The chains took me by surprise.
Three chains, very simple, very light, medium length.
Got them at PetSmart.
One links her wrist cuffs to each other, the other links her ankles together, like a horse hobble, and the third loops through her collar, and has a padlock dangling at the end between her breasts.
I kept her in them for the evening, that first time, and took her to bed in them. I could easily control her body as I played with her, by holding the chains, and found her easy to arouse, and found myself actually indifferent to her pleasure or pain.
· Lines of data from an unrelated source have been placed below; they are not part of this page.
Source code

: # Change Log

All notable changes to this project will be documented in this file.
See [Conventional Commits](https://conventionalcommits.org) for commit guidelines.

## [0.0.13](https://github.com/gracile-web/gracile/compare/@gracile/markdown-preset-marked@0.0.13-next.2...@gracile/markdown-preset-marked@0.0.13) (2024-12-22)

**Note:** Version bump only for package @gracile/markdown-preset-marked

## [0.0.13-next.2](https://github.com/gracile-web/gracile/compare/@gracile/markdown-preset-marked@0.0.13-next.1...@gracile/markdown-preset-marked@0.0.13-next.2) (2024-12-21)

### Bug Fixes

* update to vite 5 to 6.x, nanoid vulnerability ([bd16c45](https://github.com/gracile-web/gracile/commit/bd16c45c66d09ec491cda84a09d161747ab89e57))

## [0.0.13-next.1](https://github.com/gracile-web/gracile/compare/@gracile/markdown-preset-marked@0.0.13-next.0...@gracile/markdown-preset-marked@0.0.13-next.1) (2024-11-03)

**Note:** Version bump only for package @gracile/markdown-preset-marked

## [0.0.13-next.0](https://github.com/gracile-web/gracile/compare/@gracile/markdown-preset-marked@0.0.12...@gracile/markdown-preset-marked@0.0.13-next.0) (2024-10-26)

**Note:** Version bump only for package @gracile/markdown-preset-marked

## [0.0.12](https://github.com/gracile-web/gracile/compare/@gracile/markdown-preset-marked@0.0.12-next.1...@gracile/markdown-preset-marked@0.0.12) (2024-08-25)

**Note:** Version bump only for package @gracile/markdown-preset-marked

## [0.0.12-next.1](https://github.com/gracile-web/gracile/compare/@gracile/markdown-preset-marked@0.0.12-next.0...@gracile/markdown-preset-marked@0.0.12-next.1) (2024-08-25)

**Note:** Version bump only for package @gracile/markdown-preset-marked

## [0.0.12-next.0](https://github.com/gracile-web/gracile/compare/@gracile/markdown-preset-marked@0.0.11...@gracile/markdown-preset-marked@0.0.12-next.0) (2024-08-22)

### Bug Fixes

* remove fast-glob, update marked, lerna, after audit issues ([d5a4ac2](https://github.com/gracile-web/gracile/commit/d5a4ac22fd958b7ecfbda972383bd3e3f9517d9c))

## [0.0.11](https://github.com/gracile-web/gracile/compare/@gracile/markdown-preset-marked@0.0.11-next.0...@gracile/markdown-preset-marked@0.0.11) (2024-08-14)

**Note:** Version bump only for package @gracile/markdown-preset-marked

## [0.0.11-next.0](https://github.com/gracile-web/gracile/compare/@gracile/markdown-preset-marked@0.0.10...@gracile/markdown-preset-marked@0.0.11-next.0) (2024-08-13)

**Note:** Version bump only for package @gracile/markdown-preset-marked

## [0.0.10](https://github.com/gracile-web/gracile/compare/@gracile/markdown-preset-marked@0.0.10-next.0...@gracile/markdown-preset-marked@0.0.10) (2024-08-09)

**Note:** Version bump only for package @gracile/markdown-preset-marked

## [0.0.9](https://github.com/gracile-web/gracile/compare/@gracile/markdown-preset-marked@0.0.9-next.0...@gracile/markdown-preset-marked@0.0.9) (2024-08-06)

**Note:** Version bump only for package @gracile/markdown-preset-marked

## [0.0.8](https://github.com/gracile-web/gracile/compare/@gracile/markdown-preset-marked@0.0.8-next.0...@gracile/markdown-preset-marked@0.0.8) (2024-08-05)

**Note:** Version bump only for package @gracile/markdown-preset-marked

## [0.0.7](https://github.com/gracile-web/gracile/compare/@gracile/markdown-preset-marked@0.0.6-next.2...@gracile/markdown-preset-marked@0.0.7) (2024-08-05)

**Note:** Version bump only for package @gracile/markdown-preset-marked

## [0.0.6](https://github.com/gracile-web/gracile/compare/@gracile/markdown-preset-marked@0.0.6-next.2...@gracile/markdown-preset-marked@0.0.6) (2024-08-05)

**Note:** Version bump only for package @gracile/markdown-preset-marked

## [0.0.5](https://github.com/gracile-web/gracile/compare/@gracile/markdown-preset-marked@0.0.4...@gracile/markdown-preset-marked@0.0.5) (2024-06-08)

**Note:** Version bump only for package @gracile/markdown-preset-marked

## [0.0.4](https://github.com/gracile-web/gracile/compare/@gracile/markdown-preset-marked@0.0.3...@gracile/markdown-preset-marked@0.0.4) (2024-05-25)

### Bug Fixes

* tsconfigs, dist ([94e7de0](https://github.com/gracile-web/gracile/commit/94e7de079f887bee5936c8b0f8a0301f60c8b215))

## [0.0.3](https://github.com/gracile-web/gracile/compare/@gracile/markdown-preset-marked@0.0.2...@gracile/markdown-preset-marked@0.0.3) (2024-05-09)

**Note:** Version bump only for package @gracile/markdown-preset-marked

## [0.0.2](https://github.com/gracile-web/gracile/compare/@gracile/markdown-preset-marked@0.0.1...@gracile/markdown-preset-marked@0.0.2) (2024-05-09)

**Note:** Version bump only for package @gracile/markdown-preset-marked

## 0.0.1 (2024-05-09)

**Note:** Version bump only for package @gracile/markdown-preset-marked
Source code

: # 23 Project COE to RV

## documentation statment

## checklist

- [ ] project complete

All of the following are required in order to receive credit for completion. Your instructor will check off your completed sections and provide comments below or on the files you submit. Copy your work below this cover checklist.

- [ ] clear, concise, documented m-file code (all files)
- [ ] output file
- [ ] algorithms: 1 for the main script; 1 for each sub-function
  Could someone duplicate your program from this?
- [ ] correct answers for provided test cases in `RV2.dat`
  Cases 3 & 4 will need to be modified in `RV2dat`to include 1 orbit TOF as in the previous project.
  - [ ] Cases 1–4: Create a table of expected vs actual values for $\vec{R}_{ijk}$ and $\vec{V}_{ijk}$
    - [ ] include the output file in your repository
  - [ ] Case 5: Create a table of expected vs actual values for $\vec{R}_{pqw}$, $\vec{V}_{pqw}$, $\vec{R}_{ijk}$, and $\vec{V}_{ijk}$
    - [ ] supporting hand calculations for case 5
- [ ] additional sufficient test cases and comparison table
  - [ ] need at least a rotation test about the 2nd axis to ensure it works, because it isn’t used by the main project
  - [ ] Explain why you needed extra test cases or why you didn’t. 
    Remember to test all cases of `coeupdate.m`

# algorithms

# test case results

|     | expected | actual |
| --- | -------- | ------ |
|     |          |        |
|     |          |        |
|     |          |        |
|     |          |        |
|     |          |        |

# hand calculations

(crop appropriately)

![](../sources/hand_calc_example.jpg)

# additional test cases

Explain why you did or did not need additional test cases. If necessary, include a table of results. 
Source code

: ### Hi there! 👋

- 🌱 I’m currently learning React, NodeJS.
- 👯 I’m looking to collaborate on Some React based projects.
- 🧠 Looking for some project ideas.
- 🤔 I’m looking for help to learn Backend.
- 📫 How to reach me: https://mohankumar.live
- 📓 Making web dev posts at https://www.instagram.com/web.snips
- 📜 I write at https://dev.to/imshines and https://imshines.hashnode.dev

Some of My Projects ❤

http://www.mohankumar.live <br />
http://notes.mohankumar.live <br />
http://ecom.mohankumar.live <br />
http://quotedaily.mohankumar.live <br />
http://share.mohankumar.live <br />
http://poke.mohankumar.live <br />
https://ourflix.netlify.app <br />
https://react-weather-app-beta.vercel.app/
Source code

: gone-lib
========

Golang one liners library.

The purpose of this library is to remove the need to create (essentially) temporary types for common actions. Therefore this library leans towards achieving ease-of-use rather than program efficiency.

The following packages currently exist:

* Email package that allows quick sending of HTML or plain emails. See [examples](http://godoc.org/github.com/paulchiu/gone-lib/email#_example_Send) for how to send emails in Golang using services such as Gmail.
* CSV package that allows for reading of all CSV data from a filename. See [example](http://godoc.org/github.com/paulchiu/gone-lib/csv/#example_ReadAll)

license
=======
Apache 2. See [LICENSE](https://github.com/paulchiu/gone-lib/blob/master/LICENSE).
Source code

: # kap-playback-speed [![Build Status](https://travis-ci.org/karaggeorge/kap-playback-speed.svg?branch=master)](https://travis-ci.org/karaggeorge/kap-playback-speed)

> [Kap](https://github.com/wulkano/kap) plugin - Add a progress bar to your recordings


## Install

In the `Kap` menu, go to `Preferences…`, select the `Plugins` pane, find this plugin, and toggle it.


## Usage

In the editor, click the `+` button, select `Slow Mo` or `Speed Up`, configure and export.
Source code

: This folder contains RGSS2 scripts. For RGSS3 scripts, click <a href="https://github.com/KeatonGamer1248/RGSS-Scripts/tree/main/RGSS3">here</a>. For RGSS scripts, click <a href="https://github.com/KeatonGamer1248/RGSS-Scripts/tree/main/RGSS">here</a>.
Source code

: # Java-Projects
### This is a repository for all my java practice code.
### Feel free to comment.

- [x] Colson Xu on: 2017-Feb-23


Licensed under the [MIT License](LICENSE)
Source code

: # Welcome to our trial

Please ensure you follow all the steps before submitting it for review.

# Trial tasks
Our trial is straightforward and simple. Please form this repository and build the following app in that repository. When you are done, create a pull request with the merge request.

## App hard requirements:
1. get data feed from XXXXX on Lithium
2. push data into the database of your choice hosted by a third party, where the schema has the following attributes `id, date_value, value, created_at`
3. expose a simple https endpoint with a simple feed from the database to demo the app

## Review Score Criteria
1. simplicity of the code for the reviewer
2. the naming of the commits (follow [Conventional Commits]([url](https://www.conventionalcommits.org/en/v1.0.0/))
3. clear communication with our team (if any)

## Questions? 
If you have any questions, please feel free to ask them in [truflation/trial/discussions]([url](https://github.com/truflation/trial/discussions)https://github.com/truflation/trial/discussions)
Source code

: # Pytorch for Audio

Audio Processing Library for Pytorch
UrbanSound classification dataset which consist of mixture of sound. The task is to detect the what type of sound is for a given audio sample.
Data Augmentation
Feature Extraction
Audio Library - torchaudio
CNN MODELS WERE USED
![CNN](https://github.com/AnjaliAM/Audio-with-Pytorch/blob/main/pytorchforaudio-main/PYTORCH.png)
A very different feeling; I’ve always thought of pleasure and pain as ways to control her, but in the chains, I found little desire to ether give her pleasure, or pain.
Hard to explain, but her pleasure and pain didn’t matter – she was just “there” to use, to fuck.
I talked to her about it a little bit, then I fucked her like she was a stranger, some beautiful woman bound and placed in my bed that I would never see again, a woman I had no relationship with, a woman who didn’t matter. Just a pretty body to use for pleasure.
Disconcerting. No reason, then to hurt her, and none to pleasure her.
I fucked her at a different angle, the ankle chains keeping her thighs closer together than usual, and she responded to the new sensation of this penetration with obvious pleasure. Of course it didn’t matter.
I had told her I would not let her cum. I fucked her, and took her chained and aroused body in my arms. She wanted to cum, but I wouldn’t let her.
We talked after, about the emotional disconnect from each other, and how it made her seem more owned and helpless, and yet more distant. Closer, and yet further away.
I think it is that the chains amplify how I am feeling, rather than simply bringing in a whole new set of feelings.
I am sure I will want to hurt her while she is chained. We will see.